I am following a course on statistical mechanics. My instructor presented us the following Liouville theorem in two (claimed) equivalent ways:
- Differential statement: The probability distribution $\rho(p,q)$ characterizing a statistical ensemble over the microstates of a system described by a Hamiltonian $H(p,q)$ is such that $\frac{d}{dt}\rho(p,q)=0$
- Integral statement: the Hamiltonian flow $g^t$ preserves phase space volume, hence for any t $|g^t(V)|=|V|$. (A consequence of this is the Poincaré recurrence theorem).
On the other hand we assumed the following Ergodic assumption, fundamental to all the discussion:
- Time averages $\langle O\rangle_t$ equal ensemble averages $\langle O\rangle_E$, where for time averages one intends $\frac{1}{\tau}\int_{0}^{\tau} O(p(t),q(t))d\tau$ with $p(t),q(t)$ being the solution of Hamilton Equations.

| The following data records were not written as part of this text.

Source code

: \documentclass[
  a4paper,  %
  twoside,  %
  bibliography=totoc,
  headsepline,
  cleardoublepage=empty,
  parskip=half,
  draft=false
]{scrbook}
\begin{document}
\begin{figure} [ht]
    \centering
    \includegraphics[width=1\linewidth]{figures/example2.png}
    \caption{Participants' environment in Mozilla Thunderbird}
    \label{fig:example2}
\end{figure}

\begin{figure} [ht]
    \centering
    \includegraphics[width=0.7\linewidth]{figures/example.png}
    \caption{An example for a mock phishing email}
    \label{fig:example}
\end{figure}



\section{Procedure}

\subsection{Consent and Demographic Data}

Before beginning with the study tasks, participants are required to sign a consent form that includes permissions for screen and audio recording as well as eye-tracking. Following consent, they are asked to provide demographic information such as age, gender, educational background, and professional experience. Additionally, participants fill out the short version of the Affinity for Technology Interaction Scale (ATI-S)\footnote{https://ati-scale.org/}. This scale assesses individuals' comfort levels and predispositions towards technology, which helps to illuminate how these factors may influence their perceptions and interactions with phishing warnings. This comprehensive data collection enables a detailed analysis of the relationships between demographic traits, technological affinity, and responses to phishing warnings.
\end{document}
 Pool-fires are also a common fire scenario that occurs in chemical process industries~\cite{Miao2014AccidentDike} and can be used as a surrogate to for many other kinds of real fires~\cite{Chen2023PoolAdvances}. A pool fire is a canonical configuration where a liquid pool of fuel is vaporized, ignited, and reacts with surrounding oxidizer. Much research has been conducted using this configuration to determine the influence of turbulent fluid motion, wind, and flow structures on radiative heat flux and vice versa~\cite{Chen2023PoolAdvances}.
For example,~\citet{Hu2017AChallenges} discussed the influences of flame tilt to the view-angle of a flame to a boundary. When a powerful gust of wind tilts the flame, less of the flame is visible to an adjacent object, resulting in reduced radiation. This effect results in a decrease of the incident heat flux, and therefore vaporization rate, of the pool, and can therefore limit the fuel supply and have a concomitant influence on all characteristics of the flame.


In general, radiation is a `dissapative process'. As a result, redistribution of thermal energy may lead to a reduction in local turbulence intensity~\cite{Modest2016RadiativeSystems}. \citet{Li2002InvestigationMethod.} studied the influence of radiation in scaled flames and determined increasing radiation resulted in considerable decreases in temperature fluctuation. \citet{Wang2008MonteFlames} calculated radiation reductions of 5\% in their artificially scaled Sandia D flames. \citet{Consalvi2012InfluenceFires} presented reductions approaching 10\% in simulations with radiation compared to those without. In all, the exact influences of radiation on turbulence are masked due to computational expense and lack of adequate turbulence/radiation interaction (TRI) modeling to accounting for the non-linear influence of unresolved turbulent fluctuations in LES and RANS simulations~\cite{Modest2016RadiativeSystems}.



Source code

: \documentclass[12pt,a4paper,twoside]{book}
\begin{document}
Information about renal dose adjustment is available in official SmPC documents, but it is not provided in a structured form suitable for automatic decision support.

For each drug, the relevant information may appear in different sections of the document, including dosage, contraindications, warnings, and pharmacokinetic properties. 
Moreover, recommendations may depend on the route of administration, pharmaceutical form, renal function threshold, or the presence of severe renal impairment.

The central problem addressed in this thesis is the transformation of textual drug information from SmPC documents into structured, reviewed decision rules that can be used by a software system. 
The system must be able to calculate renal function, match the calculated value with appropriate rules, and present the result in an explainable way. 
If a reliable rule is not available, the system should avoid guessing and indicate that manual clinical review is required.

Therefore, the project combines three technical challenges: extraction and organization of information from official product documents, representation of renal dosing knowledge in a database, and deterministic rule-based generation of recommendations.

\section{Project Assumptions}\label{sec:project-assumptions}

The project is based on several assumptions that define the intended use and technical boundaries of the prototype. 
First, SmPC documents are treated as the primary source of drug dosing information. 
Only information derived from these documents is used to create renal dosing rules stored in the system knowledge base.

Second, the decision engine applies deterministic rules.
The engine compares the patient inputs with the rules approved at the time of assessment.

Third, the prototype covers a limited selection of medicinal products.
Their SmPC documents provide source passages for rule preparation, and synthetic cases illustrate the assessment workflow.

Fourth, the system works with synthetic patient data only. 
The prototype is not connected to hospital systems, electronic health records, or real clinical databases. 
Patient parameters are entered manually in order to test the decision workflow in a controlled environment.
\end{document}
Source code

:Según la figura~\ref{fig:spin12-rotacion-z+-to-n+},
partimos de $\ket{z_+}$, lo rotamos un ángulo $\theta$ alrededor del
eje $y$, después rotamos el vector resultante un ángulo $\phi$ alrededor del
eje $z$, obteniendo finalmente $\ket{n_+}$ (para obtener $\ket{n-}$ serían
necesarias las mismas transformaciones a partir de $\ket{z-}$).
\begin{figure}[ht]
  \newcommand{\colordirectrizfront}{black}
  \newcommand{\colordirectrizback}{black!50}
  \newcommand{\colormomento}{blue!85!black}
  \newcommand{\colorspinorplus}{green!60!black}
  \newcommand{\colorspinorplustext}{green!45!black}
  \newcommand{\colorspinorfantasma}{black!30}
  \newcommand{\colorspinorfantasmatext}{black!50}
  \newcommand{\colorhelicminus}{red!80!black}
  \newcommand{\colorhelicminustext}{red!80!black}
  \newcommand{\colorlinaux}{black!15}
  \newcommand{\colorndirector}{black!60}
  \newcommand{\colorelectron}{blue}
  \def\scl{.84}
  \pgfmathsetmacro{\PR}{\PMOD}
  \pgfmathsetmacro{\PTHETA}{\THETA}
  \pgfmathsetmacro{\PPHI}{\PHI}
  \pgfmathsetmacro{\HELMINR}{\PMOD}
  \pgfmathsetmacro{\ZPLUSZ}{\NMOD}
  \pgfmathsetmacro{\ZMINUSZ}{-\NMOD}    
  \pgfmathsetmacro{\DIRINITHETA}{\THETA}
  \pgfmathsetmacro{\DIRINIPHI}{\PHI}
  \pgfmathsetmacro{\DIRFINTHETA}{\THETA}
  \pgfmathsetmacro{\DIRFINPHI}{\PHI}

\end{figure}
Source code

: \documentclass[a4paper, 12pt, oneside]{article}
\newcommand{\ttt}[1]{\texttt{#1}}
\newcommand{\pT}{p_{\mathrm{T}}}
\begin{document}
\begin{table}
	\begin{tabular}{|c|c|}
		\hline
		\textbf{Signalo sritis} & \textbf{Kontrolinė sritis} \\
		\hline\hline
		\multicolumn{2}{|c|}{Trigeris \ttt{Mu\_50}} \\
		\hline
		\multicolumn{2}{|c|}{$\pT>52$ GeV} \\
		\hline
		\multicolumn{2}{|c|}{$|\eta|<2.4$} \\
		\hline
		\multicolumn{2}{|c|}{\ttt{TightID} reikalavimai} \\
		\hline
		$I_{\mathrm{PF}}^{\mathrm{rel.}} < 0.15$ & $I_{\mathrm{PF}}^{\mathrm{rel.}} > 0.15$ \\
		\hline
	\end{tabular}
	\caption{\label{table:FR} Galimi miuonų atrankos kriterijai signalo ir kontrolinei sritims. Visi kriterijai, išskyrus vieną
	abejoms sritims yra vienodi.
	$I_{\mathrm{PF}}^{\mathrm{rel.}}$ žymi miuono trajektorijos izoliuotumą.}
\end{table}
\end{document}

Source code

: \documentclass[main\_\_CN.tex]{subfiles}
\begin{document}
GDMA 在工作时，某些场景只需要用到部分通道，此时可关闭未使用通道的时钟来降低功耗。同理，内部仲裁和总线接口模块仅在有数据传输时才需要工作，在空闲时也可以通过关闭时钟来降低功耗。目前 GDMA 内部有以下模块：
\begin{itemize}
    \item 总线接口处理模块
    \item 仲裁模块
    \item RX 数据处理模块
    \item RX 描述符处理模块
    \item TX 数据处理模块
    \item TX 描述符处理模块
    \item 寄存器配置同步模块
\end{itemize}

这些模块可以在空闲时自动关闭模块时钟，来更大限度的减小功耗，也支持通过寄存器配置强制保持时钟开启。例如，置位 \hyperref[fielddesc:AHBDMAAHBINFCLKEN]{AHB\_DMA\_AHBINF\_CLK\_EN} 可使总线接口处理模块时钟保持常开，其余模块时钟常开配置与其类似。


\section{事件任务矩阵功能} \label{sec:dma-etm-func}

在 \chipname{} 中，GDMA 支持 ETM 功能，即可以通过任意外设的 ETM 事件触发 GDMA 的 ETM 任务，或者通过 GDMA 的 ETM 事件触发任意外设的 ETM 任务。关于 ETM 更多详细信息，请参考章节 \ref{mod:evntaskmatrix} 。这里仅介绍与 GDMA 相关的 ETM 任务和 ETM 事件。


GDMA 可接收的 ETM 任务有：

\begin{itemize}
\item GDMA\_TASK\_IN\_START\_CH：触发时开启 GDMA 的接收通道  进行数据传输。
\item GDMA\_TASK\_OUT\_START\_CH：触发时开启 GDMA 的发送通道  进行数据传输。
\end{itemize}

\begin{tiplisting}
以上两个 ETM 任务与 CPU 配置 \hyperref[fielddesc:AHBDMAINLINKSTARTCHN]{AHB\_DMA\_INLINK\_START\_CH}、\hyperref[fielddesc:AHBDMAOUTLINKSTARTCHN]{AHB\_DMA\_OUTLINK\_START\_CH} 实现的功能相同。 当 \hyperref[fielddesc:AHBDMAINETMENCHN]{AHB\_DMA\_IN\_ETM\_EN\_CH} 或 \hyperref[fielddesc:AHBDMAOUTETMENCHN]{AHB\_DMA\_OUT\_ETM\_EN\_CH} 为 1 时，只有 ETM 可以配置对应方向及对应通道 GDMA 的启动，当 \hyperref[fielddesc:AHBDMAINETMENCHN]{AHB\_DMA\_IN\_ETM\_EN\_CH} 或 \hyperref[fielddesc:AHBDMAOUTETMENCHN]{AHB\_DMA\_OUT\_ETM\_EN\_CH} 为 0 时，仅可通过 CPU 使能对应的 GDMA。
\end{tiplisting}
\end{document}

Moreover we assumed the Equal Apriori Probability Postulate, stating that any microstate leading to the same macrostate should be equally probable, for an isolated system.
Now my questions are:
- Why it holds 1 iff 2?
In the proof of 1, we showed that the Hamiltonian velocities vector $v=(p',q')$ has zero divergence and then resorted to a continuity equation $\partial_t\rho+div(\rho)=0$ for $\rho$: what assures that this continuity equation should hold?
Moreover we wrote $\rho=Jv$ linking hence the density $\rho$ and the Hamiltonian velocities $v$: what assures we can do this? I understand that the ergodic assumption must involve some kind of compatibility between the Hamiltonian flow and $\rho$ but why this kind of compatibility? How can this idea of compatibility be rigorously formalized?
- Are the Ergodic assumption and the Equal Apriori Postulate linked or independent?